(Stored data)
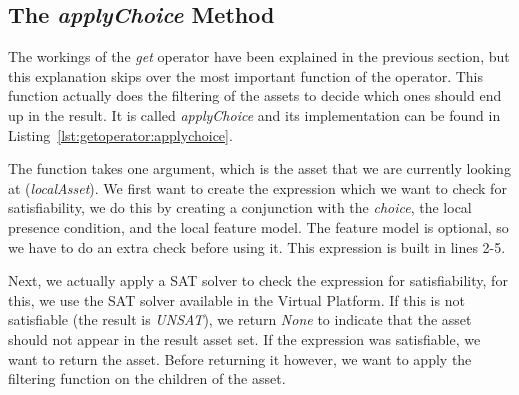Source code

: \subsection{The \emph{applyChoice} Method}
The workings of the \emph{get} operator have been explained in the previous section,
but this explanation skips over the most important function of the operator. This
function actually does the filtering of the assets to decide which ones should end up
in the result. It is called \emph{applyChoice} and its implementation can be found in
Listing~\ref{lst:getoperator:applychoice}.

The function takes one argument, which is the asset that we are currently looking at
(\emph{localAsset}). We first want to create the expression which we want to check for
satisfiability, we do this by creating a conjunction with the \emph{choice}, the local
presence condition, and the local feature model. The feature model is optional, so we
have to do an extra check before using it. This expression is built in lines 2-5.

Next, we actually apply a SAT solver to check the expression for satisfiability, for
this, we use the SAT solver available in the Virtual Platform. If this is not satisfiable
(the result is \emph{UNSAT}), we return \emph{None} to indicate that the asset should
not appear in the result asset set. If the expression was satisfiable, we want to return
the asset. Before returning it however, we want to apply the filtering function on the children
of the asset. 

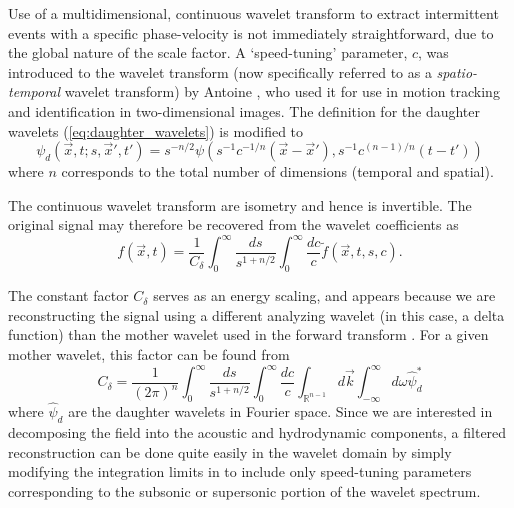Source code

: Use of a multidimensional, continuous wavelet transform to extract intermittent events with a specific phase-velocity is not immediately straightforward, due to the global nature of the scale factor. 
A `speed-tuning' parameter, $c$, was introduced to the wavelet transform (now specifically referred to as a \textit{spatio-temporal} wavelet transform) by Antoine \etal \citep{Antoine2004}, who used it for use in motion tracking and identification in two-dimensional images. 
The definition for the daughter wavelets (\ref{eq:daughter_wavelets}) is modified to
\begin{equation}
	\psi_d \left( \vec{x}, t;s,\vec{x}', t' \right) = s^{-n/2} \psi \left(s^{-1} c^{-1/n} (\vec{x}-\vec{x}'), s^{-1} c^{(n-1)/n} (t-t') \right)
\end{equation} 
where $n$ corresponds to the total number of dimensions (temporal and spatial).

The continuous wavelet transform are isometry \citep{Antoine2004} and hence is invertible.
The original signal may therefore be recovered from the wavelet coefficients as 
\begin{equation}
	f(\vec{x},t) = \frac{1}{C_\delta} \int_0^\infty \frac{ds}{s^{1 + n/2}} \int_{0}^{\infty} \frac{dc}{c} \tilde{f} (\vec{x},t,s,c).
	\label{eq:wavelet_filter}
\end{equation}

The constant factor $C_\delta$ serves as an energy scaling, and appears because we are reconstructing the signal using a different analyzing wavelet (in this case, a delta function) than the mother wavelet used in the forward transform \citep{Torrence1998,Farge1992,Antoine2004}. 
For a given mother wavelet, this factor can be found from
\begin{equation}
	C_\delta = \frac{1}{(2 \pi)^n} \int_0^\infty \frac{ds}{s^{1 + n/2}} \int_{0}^{\infty} \frac{dc}{c} \int_{\mathbb{R}^{n-1}} d \vec{k} \int_{-\infty}^{\infty} d\omega \hat{\psi}_d^*
\end{equation}
where $\hat{\psi}_d$ are the daughter wavelets in Fourier space. 
Since we are interested in decomposing the field into the acoustic and hydrodynamic components, a filtered reconstruction can be done quite easily in the wavelet domain by simply modifying the integration limits in  to include only speed-tuning parameters corresponding to the subsonic or supersonic portion of the wavelet spectrum.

_WHAT IS EXPECTED_
From the records above, extract the lines from the one holding "of the asset." through the one holding "in Fourier space.", word for word; omit the pictures.

_OUTPUT OF THE TASK_
of the asset. 

Source code

: Use of a multidimensional, continuous wavelet transform to extract intermittent events with a specific phase-velocity is not immediately straightforward, due to the global nature of the scale factor. 
A `speed-tuning' parameter, $c$, was introduced to the wavelet transform (now specifically referred to as a \textit{spatio-temporal} wavelet transform) by Antoine \etal \citep{Antoine2004}, who used it for use in motion tracking and identification in two-dimensional images. 
The definition for the daughter wavelets (\ref{eq:daughter_wavelets}) is modified to
\begin{equation}
	\psi_d \left( \vec{x}, t;s,\vec{x}', t' \right) = s^{-n/2} \psi \left(s^{-1} c^{-1/n} (\vec{x}-\vec{x}'), s^{-1} c^{(n-1)/n} (t-t') \right)
\end{equation} 
where $n$ corresponds to the total number of dimensions (temporal and spatial).

The continuous wavelet transform are isometry \citep{Antoine2004} and hence is invertible.
The original signal may therefore be recovered from the wavelet coefficients as 
\begin{equation}
	f(\vec{x},t) = \frac{1}{C_\delta} \int_0^\infty \frac{ds}{s^{1 + n/2}} \int_{0}^{\infty} \frac{dc}{c} \tilde{f} (\vec{x},t,s,c).
	\label{eq:wavelet_filter}
\end{equation}

The constant factor $C_\delta$ serves as an energy scaling, and appears because we are reconstructing the signal using a different analyzing wavelet (in this case, a delta function) than the mother wavelet used in the forward transform \citep{Torrence1998,Farge1992,Antoine2004}. 
For a given mother wavelet, this factor can be found from
\begin{equation}
	C_\delta = \frac{1}{(2 \pi)^n} \int_0^\infty \frac{ds}{s^{1 + n/2}} \int_{0}^{\infty} \frac{dc}{c} \int_{\mathbb{R}^{n-1}} d \vec{k} \int_{-\infty}^{\infty} d\omega \hat{\psi}_d^*
\end{equation}
where $\hat{\psi}_d$ are the daughter wavelets in Fourier space. 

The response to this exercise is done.